Perspectives
01 February 2008 R. John Davenport
Coming to a Boil: Climate change encourages the expansion of infectious disease
Will there be a triumphant progress of infection diseases while heating up our climate?

“Whoever wishes to investigate medicine properly, should proceed thus: in the first place to consider the seasons of the year, and what effects each of them produces for they are not at all alike, but differ much from themselves in regard to their changes. Then the winds, the hot and the cold, especially such as are common to all countries, and then such as are peculiar to each locality. We must also consider the qualities of the waters, for as they differ from one another in taste and weight, so also do they differ much in their qualities.”
So wrote the Greek physician Hippocrates in 400 BC, imploring physicians to heed the effects of weather and climate on disease. Now, as global climate change threatens to alter life as we know it, the effect of climate on health, including infectious diseases, returns to the fore. Some evidence suggests that climate has already exacted a toll on the human population by spurring disease outbreaks and spreading the disease to new areas. But the full extent of the impact on infectious diseases remains to be understood. Scientists need more knowledge in order to predict outbreaks and prepare populations at risk, and to understand how climate-correcting measures, such as reducing fossil fuel consumption and greenhouse gas emissions, are for improving human health.
Scientists, and to an increasing degree, the general public, agree that the earth's climate is changing and that humans have played a significant role in those changes. CO2 levels in the atmosphere have soared 30% since the industrial revolution, and the earth’s temperature has risen by 0.3 degrees Celsius over the last 30 years. The Intergovernmental Panel on Climate Change (IPCC), in its 3rd assessment in 2001, estimated that the temperature would rise another 1.4 to 5.4 degrees Celsius by the end of the century. The IPCC also reported with high confidence that this temperature rise was due in significant measure to human activities—primarily consumption of fossil fuels. As the air temperature rises, sea temperatures also rise, and glaciers and polar ice melt. In a positive feedback loop, these effects lead to even faster warming: warmer seas become more acidic and absorb less CO2, and land lacking snow and ice absorbs solar radiation, rather than reflects it.
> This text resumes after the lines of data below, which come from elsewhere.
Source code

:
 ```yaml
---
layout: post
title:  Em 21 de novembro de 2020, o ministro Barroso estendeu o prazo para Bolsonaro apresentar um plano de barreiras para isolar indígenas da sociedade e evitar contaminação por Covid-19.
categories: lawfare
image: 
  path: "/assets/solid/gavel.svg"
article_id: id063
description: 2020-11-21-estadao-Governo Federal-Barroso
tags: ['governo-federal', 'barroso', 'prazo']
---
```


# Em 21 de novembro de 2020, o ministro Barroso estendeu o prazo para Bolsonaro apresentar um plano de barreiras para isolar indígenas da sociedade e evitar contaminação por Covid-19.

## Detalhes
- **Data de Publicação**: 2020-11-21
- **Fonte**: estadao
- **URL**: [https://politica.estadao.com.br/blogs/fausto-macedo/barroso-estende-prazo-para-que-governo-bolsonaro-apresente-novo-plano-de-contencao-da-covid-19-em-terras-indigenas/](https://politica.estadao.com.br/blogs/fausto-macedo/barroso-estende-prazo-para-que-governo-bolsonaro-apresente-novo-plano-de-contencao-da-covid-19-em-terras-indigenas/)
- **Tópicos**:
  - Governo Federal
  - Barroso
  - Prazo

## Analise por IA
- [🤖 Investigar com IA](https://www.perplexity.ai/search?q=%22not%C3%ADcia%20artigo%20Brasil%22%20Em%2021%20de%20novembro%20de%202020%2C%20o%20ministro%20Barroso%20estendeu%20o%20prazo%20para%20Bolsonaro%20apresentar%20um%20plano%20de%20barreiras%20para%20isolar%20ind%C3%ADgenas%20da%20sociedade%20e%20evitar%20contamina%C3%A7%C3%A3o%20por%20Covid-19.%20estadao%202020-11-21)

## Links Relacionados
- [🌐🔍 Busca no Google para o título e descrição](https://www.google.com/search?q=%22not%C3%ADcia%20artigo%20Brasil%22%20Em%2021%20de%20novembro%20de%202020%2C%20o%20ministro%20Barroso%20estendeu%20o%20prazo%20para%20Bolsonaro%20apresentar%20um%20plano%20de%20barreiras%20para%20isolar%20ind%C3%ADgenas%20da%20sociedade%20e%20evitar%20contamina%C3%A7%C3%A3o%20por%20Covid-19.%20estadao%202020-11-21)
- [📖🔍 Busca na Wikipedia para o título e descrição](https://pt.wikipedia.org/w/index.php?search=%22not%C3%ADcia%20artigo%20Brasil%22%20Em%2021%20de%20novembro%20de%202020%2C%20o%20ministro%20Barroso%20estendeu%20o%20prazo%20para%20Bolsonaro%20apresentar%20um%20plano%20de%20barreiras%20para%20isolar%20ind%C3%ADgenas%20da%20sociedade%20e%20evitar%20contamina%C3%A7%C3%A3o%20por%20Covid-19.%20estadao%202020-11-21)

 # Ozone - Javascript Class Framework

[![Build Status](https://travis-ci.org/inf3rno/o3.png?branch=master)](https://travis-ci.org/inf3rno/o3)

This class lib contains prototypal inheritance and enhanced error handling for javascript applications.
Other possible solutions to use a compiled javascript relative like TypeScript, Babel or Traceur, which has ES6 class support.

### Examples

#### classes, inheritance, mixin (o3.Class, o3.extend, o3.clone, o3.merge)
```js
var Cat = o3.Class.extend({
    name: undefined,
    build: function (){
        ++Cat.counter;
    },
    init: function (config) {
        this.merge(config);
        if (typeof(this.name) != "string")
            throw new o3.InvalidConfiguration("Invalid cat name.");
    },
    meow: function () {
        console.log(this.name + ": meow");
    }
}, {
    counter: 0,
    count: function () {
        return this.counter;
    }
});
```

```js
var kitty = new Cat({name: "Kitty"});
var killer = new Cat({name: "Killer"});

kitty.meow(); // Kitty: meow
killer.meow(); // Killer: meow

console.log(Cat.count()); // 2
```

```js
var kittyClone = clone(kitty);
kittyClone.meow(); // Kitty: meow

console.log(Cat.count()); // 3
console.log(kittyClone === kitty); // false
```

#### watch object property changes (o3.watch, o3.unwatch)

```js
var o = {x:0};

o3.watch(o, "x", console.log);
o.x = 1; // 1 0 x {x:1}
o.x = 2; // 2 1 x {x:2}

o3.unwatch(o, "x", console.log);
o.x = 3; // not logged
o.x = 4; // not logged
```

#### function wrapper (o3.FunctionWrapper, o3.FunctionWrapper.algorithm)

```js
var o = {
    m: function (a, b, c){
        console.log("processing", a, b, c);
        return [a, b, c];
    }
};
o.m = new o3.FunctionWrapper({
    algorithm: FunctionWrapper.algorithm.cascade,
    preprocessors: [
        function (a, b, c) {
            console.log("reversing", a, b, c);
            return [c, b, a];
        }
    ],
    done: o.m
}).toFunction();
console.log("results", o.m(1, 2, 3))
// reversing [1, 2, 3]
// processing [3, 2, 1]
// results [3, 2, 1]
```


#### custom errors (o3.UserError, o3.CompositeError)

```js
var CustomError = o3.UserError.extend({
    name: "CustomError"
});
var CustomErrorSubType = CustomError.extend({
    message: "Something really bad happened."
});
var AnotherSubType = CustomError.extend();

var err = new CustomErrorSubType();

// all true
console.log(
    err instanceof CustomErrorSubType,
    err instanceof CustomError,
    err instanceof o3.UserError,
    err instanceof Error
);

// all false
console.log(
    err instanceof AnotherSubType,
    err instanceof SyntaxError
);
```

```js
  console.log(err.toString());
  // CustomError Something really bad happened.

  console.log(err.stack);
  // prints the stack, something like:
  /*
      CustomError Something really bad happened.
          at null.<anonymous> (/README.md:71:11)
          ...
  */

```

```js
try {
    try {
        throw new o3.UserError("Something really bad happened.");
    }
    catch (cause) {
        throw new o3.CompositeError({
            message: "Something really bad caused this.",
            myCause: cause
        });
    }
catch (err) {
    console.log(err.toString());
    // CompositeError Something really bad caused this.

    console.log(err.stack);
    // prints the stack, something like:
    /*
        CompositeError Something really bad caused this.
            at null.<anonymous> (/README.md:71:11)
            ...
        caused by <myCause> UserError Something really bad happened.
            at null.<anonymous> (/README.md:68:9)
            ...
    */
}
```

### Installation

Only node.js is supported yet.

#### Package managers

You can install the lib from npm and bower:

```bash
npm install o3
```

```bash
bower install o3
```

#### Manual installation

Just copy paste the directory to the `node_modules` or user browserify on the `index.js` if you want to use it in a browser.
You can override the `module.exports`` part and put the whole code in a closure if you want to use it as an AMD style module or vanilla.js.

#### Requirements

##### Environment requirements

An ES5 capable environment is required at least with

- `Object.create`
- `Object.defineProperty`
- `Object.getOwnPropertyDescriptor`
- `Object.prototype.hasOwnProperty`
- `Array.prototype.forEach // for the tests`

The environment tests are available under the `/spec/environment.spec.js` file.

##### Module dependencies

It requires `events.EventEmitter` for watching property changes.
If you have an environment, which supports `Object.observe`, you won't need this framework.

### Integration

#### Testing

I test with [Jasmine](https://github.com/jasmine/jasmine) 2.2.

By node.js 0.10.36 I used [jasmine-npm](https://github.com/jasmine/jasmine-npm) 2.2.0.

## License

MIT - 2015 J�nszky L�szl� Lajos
In the Hollywood view, rising sea levels flood land and turn inland villages into beachfront real estate. Flooding directly from rising seas is a genuine concern: water levels could rise by 30 - 90 cm (1-3 feet) by 2100. But an increase in the frequency and severity of storms could be a greater worry. An increase in the amount of water vapor in the atmosphere would lead to more intense downpours, while changing weather patterns would leave certain parts of the globe parched. Already, El Niño and La Niña events—periodic changes in pacific ocean events that dramatically change sea surface temperatures and alter rainfall patterns—have become more frequent in the last 30 years.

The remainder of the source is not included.